_Task statement:_
Reproduce only the stretch of entries below that begins at the first line and ends at the line holding "3. 依次复制这三个网站的IP地址".

Items listed in a dataset:

+ + + +

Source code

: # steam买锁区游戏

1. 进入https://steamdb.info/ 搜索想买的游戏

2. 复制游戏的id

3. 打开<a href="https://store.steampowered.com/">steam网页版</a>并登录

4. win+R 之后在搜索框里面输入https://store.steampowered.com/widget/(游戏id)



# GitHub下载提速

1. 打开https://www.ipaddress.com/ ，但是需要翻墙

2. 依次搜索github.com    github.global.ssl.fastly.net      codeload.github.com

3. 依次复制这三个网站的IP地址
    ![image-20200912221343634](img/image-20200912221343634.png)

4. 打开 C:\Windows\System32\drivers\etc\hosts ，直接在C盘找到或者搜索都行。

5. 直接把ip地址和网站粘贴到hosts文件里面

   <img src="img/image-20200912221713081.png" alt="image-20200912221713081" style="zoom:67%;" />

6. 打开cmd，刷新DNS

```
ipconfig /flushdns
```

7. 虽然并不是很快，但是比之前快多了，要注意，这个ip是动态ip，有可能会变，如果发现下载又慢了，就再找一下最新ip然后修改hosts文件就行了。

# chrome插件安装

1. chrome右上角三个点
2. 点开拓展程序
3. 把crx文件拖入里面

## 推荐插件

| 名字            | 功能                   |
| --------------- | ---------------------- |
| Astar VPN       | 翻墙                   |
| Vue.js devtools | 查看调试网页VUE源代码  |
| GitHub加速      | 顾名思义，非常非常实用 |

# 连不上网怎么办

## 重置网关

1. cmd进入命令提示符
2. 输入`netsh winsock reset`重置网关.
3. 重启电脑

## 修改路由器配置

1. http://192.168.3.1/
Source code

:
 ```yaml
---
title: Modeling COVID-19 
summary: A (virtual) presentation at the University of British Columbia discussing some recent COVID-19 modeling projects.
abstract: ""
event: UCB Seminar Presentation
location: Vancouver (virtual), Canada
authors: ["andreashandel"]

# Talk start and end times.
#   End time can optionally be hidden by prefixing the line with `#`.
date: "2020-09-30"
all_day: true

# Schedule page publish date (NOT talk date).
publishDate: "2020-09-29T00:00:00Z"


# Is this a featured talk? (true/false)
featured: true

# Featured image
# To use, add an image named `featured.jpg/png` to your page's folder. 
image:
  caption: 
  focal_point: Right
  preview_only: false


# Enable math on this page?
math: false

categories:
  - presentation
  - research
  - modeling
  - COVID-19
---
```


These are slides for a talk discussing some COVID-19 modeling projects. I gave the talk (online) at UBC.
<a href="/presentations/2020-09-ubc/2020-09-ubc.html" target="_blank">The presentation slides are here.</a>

+ + + +

_Output of the exercise:_
Source code

: # steam买锁区游戏

1. 进入https://steamdb.info/ 搜索想买的游戏

2. 复制游戏的id

3. 打开<a href="https://store.steampowered.com/">steam网页版</a>并登录

4. win+R 之后在搜索框里面输入https://store.steampowered.com/widget/(游戏id)



# GitHub下载提速

1. 打开https://www.ipaddress.com/ ，但是需要翻墙

2. 依次搜索github.com    github.global.ssl.fastly.net      codeload.github.com

3. 依次复制这三个网站的IP地址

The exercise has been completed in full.